D’abord ils marchèrent avec précaution, mais librement ; puis, à mesure qu’ils avançaient sur la piste conduisant au gîte de l’animal, il devint difficile d’obéir aux recommandations reçues. Guapo rampait sans déranger une feuille sur son passage : c’était merveille de le voir faire, et ça demandait une peine infinie pour l’imiter. Toutefois, telle était l’ardeur de Léon pour cette chasse, qu’il s’en tira à sa propre satisfaction et à celle de son compagnon.
Quand ils eurent fait quatre cents mètres, ils se trouvèrent en face d’une petite colline où le terrain était sec et jonché d’arbres tombés. Ils gravirent la pente. Guapo s’arrêta, fit quelques pas, puis, appelant Léon d’un signe, il lui indiqua du geste un épais fourré à travers les feuilles duquel on apercevait une masse brune complètement immobile. C’était le tapir jouissant d’un tranquille sommeil.
Avant le départ, Guapo avait donné à Léon les instructions nécessaires pour la conduite qu’il aurait à tenir, quand ils arriveraient en vue du gîte. Guapo passa donc à droite, tandis que Léon tournait à gauche, et ils partirent dans l’intention de tourner le fourré. Ils ne tardèrent pas à se rencontrer à une certaine distance, et alors tous les deux marchèrent, mais cette fois sans aucune précaution, vers le lieu où ils avaient laissé l’animal endormi.

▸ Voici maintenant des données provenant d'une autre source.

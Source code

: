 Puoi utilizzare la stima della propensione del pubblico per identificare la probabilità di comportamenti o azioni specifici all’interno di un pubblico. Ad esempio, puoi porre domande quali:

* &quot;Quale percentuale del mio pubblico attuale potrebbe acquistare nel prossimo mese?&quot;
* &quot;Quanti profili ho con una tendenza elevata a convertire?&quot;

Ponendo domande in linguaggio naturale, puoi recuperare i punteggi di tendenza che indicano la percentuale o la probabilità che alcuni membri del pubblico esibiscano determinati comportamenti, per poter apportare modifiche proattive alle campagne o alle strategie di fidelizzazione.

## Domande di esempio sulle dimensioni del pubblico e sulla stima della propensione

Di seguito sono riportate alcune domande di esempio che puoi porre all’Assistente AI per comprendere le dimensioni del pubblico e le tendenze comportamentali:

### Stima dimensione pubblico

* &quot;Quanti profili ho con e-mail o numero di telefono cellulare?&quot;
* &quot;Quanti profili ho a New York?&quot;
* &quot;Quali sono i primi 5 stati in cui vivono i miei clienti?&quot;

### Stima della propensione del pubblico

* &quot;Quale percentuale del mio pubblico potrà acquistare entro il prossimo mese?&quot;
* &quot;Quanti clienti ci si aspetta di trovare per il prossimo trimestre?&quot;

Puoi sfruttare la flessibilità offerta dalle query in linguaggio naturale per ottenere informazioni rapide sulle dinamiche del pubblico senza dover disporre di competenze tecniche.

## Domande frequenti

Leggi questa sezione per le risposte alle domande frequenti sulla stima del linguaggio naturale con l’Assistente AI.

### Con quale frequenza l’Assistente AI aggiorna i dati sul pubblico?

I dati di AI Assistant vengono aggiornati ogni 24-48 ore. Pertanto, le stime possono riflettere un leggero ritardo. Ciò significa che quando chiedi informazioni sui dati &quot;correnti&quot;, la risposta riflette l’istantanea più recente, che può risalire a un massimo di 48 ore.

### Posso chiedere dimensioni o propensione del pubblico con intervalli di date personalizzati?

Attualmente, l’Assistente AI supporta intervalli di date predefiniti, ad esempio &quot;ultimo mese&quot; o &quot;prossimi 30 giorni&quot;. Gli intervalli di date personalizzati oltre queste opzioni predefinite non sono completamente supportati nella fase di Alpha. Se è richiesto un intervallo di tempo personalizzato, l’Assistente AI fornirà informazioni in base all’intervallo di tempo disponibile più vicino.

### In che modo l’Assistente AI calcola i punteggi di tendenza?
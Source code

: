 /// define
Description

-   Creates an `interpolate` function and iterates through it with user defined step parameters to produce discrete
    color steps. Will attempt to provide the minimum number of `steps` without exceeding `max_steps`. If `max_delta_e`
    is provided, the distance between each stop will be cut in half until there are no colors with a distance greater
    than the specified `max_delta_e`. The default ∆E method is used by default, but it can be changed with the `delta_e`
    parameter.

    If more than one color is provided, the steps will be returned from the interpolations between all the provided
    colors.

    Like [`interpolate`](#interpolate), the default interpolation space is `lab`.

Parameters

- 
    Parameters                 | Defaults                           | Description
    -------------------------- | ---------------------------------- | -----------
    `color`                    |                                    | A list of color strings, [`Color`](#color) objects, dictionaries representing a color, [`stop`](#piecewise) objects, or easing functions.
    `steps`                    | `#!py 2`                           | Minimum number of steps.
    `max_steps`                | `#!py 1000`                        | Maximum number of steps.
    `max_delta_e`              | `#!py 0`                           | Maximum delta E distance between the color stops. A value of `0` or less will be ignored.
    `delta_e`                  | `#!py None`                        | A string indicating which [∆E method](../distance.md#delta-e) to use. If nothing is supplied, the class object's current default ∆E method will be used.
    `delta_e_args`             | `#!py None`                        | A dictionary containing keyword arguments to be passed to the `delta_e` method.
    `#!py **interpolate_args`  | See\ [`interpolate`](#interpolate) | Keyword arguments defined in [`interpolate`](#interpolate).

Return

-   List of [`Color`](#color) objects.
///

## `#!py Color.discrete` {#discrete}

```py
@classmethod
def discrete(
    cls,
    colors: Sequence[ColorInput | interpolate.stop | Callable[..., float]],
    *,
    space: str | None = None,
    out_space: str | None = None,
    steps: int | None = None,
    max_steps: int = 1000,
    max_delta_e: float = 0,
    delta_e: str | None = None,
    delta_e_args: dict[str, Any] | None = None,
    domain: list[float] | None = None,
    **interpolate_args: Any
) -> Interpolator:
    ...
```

Naturellement, le tapir effrayé se lança, par sa route accoutumée, vers l’eau où il était certain de trouver une retraite assurée, et nos chasseurs le virent passer quelque distance, la tête entre ses jambes, à la façon de maître Aliboron.
Inutile de dire avec quel empressement ils coururent vers le piège.
Guapo, qui y arriva le premier, s’écria, avec un transport de joie bien rare chez un homme aussi peu expansif :
– Il y est, jeune maître, nous le tenons.
Et, avec l’impétuosité d’un jeune homme, il sauta dans la trappe, son macheté à la main. Il n’avait pas peur du tapir, sachant bien que la pauvre bête ne lui ferait aucun mal. Mais il avait mal pris ses mesures. Son pied glissa et il tomba sur l’animal, qui, justement alarmé, secoua le corps de l’Indien, s’en fit un marchepied et d’un bond fut hors du piège, où Guapo resta seul prisonnier.
Léon voulut vainement s’opposer au passage du tapir. Emporté par son élan, l’animal le lança au milieu des broussailles ; et avant que les deux chasseurs eussent repris pied, un bruyant plongeon leur annonçait que la chasse était terminée et qu’ils étaient condamnés à revenir bredouille.
Je laisse à penser quelle fut la contenance de nos hardis camarades. Léon n’était que désappointé, Guapo était exaspéré. Son orgueil recevait là un rude échec. Il ne pardonnait pas à l’animal de l’avoir joué comme un novice.
Par instants il s’arrêtait et regardait la rivière avec une expression de rage concentrée. Au moment de s’en éloigner tout à fait, il brandit son macheté en grommelant entre ses dents :
– Plonge, plonge, vieux cuir épais ! Si profondément que tu te croies caché, cela ne m’empêchera pas d’avoir ta peau.